[pve-devel] [PATCH manager 4/7] add PVE/Jobs to handle VZDump jobs
Dominik Csapak
d.csapak at proxmox.com
Tue Nov 2 15:33:40 CET 2021
On 11/2/21 14:52, Fabian Ebner wrote:
[snip]
>> +
>> +sub lock_job_state {
>> + my ($jobid, $type, $sub) = @_;
>> +
>> + my $filename = "$lock_dir/$type-$jobid.lck";
>
> Should new locks use .lock?
yes, thanks, most of such things are copied...
>
>> +
>> + my $res = PVE::Tools::lock_file($filename, 10, $sub);
>> + die $@ if $@;
>> +
>> + return $res;
>> +}
>> +
>> +# returns the state and checks if the job was 'started' and is now
>> finished
>> +sub get_job_state {
>
> It feels a bit weird that this function does two things. Maybe it's
> worth separating the "check if finished" part?

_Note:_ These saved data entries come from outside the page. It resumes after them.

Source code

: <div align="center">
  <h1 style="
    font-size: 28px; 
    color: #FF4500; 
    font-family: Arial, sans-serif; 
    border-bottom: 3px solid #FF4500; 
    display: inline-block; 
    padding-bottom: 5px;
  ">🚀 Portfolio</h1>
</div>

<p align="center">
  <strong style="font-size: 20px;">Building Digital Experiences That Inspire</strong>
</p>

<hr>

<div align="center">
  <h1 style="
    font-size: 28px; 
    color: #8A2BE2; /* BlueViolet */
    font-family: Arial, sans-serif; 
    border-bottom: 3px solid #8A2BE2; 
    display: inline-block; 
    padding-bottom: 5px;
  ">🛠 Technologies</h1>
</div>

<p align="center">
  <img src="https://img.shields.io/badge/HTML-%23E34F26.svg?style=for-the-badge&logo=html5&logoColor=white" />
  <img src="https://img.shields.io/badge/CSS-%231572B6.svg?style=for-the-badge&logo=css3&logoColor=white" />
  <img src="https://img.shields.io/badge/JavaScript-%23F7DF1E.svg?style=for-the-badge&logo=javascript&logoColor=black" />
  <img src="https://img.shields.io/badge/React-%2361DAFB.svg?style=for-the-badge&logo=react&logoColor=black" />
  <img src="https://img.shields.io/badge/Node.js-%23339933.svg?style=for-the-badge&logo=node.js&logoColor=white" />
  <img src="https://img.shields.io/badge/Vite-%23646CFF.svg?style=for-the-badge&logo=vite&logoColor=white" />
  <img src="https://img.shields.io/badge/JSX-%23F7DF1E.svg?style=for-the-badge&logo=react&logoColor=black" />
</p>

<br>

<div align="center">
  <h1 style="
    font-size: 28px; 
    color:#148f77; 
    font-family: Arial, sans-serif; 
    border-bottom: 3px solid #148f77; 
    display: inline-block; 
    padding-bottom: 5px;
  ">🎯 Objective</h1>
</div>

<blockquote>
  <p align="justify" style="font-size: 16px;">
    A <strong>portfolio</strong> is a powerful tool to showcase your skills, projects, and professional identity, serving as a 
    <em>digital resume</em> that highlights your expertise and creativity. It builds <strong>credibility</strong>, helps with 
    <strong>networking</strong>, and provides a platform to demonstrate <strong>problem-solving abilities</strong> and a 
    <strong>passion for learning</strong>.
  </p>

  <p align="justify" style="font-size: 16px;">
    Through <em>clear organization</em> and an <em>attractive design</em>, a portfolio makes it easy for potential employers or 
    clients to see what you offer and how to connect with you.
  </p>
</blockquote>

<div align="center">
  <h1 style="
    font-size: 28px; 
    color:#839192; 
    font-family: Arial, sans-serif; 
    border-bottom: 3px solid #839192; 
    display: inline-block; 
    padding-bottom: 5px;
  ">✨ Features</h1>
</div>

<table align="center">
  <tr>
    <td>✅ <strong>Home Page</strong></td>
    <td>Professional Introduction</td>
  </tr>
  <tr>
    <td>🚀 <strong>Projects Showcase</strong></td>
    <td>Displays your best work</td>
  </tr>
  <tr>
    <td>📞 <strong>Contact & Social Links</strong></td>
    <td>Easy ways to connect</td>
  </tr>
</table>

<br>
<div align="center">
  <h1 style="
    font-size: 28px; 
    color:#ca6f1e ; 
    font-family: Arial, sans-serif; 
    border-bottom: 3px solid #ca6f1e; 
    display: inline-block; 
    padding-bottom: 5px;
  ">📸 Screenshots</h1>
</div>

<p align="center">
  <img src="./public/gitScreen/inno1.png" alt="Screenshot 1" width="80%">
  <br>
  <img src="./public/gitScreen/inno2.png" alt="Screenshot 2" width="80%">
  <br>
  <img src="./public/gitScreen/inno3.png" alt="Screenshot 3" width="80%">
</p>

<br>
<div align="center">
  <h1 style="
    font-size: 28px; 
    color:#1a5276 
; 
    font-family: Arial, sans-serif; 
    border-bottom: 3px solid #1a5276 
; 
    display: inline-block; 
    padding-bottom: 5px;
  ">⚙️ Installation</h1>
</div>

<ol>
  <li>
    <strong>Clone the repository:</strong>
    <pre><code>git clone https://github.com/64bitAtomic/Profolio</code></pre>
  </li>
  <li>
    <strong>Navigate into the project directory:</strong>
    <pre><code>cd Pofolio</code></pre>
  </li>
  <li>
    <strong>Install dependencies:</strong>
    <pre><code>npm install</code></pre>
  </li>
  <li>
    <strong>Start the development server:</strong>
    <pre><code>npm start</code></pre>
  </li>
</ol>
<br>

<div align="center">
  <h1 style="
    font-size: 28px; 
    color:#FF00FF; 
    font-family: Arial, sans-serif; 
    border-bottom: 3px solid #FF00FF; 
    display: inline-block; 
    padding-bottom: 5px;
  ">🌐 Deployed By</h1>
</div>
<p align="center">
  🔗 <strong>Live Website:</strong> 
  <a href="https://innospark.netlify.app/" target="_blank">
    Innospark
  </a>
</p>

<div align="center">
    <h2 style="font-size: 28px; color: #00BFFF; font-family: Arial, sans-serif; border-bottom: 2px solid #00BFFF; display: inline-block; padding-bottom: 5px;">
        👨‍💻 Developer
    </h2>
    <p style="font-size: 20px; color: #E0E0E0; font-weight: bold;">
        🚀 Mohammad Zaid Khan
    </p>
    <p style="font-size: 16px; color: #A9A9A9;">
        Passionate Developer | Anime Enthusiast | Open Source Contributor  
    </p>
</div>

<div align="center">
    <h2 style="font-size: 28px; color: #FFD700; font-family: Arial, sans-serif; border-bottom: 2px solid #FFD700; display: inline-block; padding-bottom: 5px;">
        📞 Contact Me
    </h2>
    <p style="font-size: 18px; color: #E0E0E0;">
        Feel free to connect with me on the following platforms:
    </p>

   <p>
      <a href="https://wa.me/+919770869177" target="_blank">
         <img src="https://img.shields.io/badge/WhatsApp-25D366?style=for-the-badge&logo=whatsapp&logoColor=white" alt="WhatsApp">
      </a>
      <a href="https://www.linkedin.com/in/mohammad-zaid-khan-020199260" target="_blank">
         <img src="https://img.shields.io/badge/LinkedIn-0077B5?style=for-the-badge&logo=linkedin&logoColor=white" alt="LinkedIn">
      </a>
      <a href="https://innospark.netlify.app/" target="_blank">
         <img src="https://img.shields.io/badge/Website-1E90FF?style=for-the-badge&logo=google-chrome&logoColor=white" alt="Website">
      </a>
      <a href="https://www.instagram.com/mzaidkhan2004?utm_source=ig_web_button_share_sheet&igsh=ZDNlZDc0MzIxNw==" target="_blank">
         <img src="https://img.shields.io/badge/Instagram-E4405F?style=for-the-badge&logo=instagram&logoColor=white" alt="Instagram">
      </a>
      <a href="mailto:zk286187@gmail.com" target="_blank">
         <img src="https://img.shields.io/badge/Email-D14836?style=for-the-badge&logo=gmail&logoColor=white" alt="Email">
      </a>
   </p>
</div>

yeah probably, but i'd still want to do them under a single lock
so get_and_check_job_state would be better?
>
>> + my ($jobid, $type) = @_;
>> +
>> + # first check unlocked to save time,
>> + my $state = read_job_state($jobid, $type);
>> + if ($state->{state} ne 'started') {
>> + return $state; # nothing to check
>> + }
>> +
>> + return lock_job_state($jobid, $type, sub {
>> + my $state = read_job_state($jobid, $type);
>> +
>> + if ($state->{state} ne 'started') {
>> + return $state; # nothing to check
>> + }
>> +
>> + my ($task, $filename) = PVE::Tools::upid_decode($state->{upid}, 1);
>> + die "unable to parse worker upid\n" if !$task;
>> + die "no such task\n" if ! -f $filename;
>> +
>> + my $pstart = PVE::ProcFSTools::read_proc_starttime($task->{pid});
>> + if ($pstart && $pstart == $task->{pstart}) {
>> + return $state; # still running
>> + }
>> +
>> + my $new_state = {
>> + state => 'stopped',
>> + msg => PVE::Tools::upid_read_status($state->{upid}),
>> + upid => $state->{upid}
>> + };
>> +
>> + my $path = $get_state_file->($jobid, $type);
>> + PVE::Tools::file_set_contents($path, encode_json($new_state));
>> + return $new_state;
>> + });
>> +}
>> +
>> +# must be called when the job is first created
>> +sub create_job {
>> + my ($jobid, $type) = @_;
>> +
>> + lock_job_state($jobid, $type, sub {
>> + my $state = read_job_state($jobid, $type);
>> +
>> + if ($state->{state} ne 'created') {
>> + die "job state already exists\n";
>> + }
>> +
>> + $state->{time} = time();
>> +
>> + my $path = $get_state_file->($jobid, $type);
>> + PVE::Tools::file_set_contents($path, encode_json($state));
>> + });
>> +}
>> +
>> +# to be called when the job is removed
>> +sub remove_job {
>> + my ($jobid, $type) = @_;
>> + my $path = $get_state_file->($jobid, $type);
>> + unlink $path;
>> +}
>
> From what I can tell, this can be called while the job might be active
> and then suddenly the state file is gone. Is that a problem?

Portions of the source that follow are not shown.